As a general statement, the prognosis on this score is not encouraging. Even if the headwinds that are now afflicting U.S. aggregate demand quickly abate, economic growth is unlikely to be as strong as that recorded in the late-1940s and 1950s. At the very least, demographics are less supportive. Similarly, while we cannot dismiss the risk that the Federal Reserve may stumble as it eventually exits from its unconventional policies, a burst of inflation approximating that seen in the late 1940s seems unlikely. The Fed’s commitment to maintaining price stability is underscored by the recently announced 2 percent inflation target. Although the Treasury dominated the Federal Reserve in the late 1940s, understandings of central bank independence have evolved significantly over the past sixty years.
The possibility of financial repression is something of wildcard. Given the current size and sophistication of the financial sector, financial repression is unlikely to be an explicit object of policy; specifically, real interest rates will probably not be maintained at negative levels for the purpose of facilitating the government’s debt financing. But interest rates or increase the relative attractiveness of assets issued by the government.
The following are two examples. First, the Fed’s ongoing Operation Twist has been designed to boost economic activity and avoid deflationary pressures, consistent with the Fed’s dual mandate. However, Twist achieves these objectives by driving down real long-term interest rates and increasing the scarcity (and, hence, the attractiveness) of long-term Treasuries. Second, the Basel rules give government securities a zero risk weight; while this feature is increasingly vulnerable to criticism its primary goal is to provide incentives for institutions to hold safe assets, not to finance the government debt. Whether such policies should be classified as financial repression is very much in the eye of the beholder.

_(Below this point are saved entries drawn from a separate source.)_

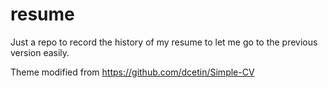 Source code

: # resume

Just a repo to record the history of my resume to let me go to the previous version easily.

Theme modified from https://github.com/dcetin/Simple-CV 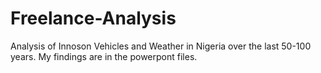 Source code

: # Freelance-Analysis
Analysis of Innoson Vehicles and Weather in Nigeria over the last 50-100 years. My findings are in the powerpont files.
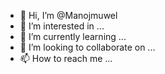 - 👋 Hi, I’m @Manojmuwel
- 👀 I’m interested in ...
- 🌱 I’m currently learning ...
- 💞️ I’m looking to collaborate on ...
- 📫 How to reach me ...

<!---
Manojmuwel/Manojmuwel is a ✨ special ✨ repository because its `README.md` (this file) appears on your GitHub profile.
You can click the Preview link to take a look at your changes.
--->
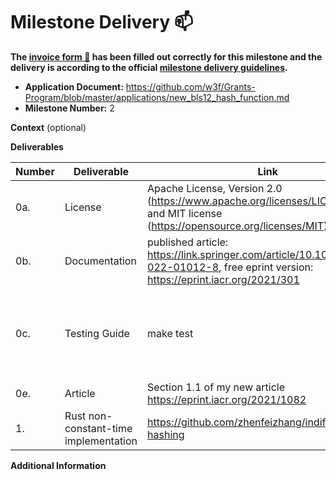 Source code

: # Milestone Delivery :mailbox:

**The [invoice form :pencil:](https://docs.google.com/forms/d/e/1FAIpQLSfmNYaoCgrxyhzgoKQ0ynQvnNRoTmgApz9NrMp-hd8mhIiO0A/viewform) has been filled out correctly for this milestone and the delivery is according to the official [milestone delivery guidelines](https://github.com/w3f/Grants-Program/blob/master/docs/milestone-deliverables-guidelines.md).**  

* **Application Document:** https://github.com/w3f/Grants-Program/blob/master/applications/new_bls12_hash_function.md
* **Milestone Number:** 2

**Context** (optional)

**Deliverables**

| Number | Deliverable | Link | Notes |
| ------------- | ------------- | ------------- |------------- |
| 0a. | License | Apache License, Version 2.0 (https://www.apache.org/licenses/LICENSE-2.0) and MIT license (https://opensource.org/licenses/MIT) | ... |
| 0b. | Documentation | published article: https://link.springer.com/article/10.1007/s10623-022-01012-8, free eprint version: https://eprint.iacr.org/2021/301 | ... |
| 0c. | Testing Guide | make test | You may need [SageMath](https://www.sagemath.org/) to validate test vectors
| 0e. | Article | Section 1.1 of my new article https://eprint.iacr.org/2021/1082 | ... |
| 1. | Rust non-constant-time implementation | https://github.com/zhenfeizhang/indifferentiable-hashing | ... |

**Additional Information**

With the other mechanisms that were used to reduce the debt burden after World War II likely to be less powerful in today’s world, fiscal discipline must accordingly be a central feature of the policy mix in the years ahead. Exactly how this should be achieved is more a political than an economic question, with a whole range of possible solutions. The key is to find a path for expenditures and revenues that avoids the so-called “fiscal cliff” in the near term but that firmly reduces the trajectory of the debt over the medium to long run. Without such a solution, we leave ourselves vulnerable to the vagaries of sentiment in the bond market, thus opening the door to an unwelcome set of severe financial risks.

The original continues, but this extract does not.